## Instructions for the task
Repeat the listing below in full, exactly.
[Data listing]
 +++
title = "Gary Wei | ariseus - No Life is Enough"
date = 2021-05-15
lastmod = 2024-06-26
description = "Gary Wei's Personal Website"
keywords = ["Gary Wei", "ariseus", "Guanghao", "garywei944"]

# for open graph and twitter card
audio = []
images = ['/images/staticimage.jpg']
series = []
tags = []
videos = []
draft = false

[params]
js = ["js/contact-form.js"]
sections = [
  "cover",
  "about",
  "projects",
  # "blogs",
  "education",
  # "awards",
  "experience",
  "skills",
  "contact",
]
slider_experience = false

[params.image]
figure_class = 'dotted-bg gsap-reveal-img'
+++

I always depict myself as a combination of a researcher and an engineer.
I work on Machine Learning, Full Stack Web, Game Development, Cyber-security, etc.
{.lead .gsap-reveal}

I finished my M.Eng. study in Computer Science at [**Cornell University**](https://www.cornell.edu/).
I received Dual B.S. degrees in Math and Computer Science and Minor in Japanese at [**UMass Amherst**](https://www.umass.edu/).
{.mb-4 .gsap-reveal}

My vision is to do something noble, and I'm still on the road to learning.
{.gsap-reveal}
[/Data listing]
## Worked solution
 +++
title = "Gary Wei | ariseus - No Life is Enough"
date = 2021-05-15
lastmod = 2024-06-26
description = "Gary Wei's Personal Website"
keywords = ["Gary Wei", "ariseus", "Guanghao", "garywei944"]

# for open graph and twitter card
audio = []
images = ['/images/staticimage.jpg']
series = []
tags = []
videos = []
draft = false

[params]
js = ["js/contact-form.js"]
sections = [
  "cover",
  "about",
  "projects",
  # "blogs",
  "education",
  # "awards",
  "experience",
  "skills",
  "contact",
]
slider_experience = false

[params.image]
figure_class = 'dotted-bg gsap-reveal-img'
+++

I always depict myself as a combination of a researcher and an engineer.
I work on Machine Learning, Full Stack Web, Game Development, Cyber-security, etc.
{.lead .gsap-reveal}

I finished my M.Eng. study in Computer Science at [**Cornell University**](https://www.cornell.edu/).
I received Dual B.S. degrees in Math and Computer Science and Minor in Japanese at [**UMass Amherst**](https://www.umass.edu/).
{.mb-4 .gsap-reveal}

My vision is to do something noble, and I'm still on the road to learning.
{.gsap-reveal}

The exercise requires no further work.